Scheme est né d'une volonté de réduction et de purification de Lisp, et son utilisation est sortie du cadre étroit de l'IA pour se focaliser à la fois sur l'enseignement aux débutants et sur la recherche fondamentale [liée à la sémantique -le sens- des langages de programmation, et au lambda-calcul].
Typiquement, vous voulez reconstruire une programmation par objets, ou bien une instruction GOTO ? Et bien, vous les implémentez en Scheme.
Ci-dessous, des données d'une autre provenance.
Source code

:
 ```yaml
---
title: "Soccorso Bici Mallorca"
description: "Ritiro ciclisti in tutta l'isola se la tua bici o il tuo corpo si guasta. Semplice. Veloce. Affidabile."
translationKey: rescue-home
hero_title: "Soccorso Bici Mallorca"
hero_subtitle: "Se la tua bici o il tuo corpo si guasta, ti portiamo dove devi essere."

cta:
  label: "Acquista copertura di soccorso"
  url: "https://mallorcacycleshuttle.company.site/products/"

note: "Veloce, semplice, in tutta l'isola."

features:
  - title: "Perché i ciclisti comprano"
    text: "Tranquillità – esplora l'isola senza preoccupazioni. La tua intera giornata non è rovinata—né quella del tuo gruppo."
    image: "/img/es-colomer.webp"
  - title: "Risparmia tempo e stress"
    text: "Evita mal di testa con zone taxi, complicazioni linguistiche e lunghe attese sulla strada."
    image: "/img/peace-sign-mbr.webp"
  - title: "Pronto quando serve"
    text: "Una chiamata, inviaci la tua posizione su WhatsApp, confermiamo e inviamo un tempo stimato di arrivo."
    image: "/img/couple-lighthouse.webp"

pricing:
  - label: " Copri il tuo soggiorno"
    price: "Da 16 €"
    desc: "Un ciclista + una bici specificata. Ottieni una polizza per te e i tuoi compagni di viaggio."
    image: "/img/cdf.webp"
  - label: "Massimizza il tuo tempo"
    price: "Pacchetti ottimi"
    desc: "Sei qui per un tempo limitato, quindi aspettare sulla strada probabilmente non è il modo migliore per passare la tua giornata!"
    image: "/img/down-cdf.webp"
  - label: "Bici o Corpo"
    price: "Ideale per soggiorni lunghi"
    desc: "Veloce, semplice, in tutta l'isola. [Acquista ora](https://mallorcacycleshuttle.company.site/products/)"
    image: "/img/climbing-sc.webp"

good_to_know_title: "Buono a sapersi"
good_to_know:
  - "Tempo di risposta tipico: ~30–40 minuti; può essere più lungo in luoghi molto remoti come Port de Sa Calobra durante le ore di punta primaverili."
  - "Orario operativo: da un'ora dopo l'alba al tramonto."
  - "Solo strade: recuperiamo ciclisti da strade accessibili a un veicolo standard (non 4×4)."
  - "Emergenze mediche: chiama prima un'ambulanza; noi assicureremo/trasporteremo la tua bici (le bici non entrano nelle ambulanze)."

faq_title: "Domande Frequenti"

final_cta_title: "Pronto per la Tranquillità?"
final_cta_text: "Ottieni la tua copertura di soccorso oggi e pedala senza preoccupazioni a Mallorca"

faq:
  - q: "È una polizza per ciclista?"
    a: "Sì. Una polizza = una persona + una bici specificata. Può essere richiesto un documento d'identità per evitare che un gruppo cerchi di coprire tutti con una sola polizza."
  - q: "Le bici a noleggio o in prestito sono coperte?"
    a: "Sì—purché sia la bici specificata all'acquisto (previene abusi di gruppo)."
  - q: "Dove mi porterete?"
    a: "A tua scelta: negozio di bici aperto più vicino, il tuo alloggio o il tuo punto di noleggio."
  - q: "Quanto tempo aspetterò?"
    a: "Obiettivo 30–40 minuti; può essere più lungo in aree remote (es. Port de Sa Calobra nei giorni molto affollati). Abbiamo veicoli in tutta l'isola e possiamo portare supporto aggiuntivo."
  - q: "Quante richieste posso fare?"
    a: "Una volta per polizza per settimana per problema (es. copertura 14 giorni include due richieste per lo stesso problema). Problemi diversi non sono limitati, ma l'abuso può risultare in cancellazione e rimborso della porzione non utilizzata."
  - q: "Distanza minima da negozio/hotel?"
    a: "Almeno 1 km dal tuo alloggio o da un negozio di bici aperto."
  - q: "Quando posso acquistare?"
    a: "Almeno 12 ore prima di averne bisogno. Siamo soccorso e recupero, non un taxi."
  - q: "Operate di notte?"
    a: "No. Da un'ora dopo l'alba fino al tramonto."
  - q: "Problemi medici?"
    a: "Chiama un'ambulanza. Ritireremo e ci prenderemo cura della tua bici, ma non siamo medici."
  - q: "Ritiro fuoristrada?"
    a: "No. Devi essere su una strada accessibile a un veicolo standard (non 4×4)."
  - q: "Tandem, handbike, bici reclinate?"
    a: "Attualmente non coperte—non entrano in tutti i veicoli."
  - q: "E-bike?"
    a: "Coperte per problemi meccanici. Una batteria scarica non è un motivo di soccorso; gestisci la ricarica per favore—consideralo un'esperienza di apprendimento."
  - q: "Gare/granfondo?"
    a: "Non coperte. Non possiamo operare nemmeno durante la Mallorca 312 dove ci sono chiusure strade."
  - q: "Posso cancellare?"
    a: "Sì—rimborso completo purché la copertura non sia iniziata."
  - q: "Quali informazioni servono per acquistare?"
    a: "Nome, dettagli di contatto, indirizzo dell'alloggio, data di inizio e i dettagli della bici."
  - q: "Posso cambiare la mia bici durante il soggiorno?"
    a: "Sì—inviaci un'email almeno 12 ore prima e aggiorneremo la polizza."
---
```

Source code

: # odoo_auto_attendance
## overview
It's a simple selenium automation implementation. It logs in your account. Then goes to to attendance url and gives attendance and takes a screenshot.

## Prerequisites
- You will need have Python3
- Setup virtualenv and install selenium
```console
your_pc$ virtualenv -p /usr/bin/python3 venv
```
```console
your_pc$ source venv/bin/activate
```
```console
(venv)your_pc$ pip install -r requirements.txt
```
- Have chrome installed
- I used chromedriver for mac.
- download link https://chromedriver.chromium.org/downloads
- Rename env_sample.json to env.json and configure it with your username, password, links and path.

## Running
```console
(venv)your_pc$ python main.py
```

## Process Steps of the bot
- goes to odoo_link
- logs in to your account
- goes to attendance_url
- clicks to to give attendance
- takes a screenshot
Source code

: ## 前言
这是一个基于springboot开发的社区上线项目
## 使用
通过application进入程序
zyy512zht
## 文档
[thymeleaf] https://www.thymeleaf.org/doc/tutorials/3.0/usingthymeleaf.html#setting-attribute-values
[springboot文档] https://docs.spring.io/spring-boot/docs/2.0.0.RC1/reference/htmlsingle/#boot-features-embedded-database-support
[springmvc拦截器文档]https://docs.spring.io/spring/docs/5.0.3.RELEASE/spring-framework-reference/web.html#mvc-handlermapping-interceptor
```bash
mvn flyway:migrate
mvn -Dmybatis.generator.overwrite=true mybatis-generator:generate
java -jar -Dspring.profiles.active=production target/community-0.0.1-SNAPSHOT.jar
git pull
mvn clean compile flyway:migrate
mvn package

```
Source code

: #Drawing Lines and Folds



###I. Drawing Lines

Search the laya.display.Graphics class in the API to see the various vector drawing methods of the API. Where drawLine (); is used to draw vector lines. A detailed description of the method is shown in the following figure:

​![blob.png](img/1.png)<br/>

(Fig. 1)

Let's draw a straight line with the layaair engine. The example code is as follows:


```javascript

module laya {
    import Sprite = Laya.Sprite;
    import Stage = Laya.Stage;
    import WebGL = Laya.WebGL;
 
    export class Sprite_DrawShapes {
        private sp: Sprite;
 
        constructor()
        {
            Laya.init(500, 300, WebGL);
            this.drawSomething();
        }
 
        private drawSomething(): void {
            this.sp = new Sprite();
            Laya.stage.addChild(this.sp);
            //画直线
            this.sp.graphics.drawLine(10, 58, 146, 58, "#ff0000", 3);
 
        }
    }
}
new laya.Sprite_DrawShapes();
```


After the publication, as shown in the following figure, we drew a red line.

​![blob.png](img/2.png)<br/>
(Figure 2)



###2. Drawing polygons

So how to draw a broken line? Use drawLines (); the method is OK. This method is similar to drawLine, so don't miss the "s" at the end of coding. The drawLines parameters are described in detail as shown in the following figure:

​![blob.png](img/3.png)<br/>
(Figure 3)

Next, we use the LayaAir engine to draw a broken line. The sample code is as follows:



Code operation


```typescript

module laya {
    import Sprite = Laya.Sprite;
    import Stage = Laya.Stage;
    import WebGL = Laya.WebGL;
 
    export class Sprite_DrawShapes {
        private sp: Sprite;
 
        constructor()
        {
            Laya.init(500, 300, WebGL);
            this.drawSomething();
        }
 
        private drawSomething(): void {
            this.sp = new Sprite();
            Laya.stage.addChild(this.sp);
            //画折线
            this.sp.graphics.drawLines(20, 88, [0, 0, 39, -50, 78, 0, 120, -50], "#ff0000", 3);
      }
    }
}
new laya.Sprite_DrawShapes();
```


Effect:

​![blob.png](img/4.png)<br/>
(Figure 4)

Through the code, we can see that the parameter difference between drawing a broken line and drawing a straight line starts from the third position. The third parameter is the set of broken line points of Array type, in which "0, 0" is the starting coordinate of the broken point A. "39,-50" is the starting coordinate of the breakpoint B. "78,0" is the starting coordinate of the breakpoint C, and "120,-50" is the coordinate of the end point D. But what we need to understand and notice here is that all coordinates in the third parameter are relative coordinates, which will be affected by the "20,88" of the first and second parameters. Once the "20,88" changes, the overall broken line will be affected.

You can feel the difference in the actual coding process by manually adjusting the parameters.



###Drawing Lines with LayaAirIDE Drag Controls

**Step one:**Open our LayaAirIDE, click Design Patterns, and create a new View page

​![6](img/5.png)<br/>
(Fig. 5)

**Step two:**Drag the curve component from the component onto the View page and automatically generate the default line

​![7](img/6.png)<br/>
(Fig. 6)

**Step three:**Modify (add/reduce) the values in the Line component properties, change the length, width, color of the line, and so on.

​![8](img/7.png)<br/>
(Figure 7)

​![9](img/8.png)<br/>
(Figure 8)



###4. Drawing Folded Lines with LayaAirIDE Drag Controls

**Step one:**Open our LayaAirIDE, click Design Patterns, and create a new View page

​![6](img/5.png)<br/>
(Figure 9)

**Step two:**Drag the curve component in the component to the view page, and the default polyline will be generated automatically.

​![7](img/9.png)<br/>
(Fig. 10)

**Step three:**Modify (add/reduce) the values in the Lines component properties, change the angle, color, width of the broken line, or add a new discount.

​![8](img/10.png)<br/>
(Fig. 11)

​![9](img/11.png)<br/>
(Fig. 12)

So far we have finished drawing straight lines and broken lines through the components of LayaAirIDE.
Donc un langage de très haut niveau mais de suffisamment bas niveau pour lui incorporer des facilités que ses concepteurs lui ont [volontairement ou pas] refusées dans la version de base normalisée. Son utilisation déborde actuellement des deux cadres débutants/recherche : le projet Guile par exemple de la Free Software Foundation [GNU, voir aussi Richard Stallman le créateur d'Emacs] a choisi Scheme comme langage universel d'extension dans ses applications.
• Sur la page du
séminaire Richard Berry
au Collège de France, en mai 2013, Manuel Serrano
(INRIA Sophia-Antipolis) a montré comment utiliser Scheme pour programmer de manière
diffuse
le Web 2.0 avec HOP.
• Une vidéo de Jean-Jacques Lévy sur le
lambda-calcul et la programmation fonctionnelle
aussi en provenance du Collège de France.
• Les transparents de la conférence de Guy Steele
sur l'histoire de Scheme
(ou bien ici, il en est d'ailleurs l'un des inventeurs,
avec Gerald Sussman)...
Voilà grosso modo la philosophie : réconcilier puissance, extensibilité et minimalisme. Avec en prime le plaisir de programmer :
"The spirit of LISP hacking can be expressed in two sentences.
Programming should be fun. Programs should be beautiful."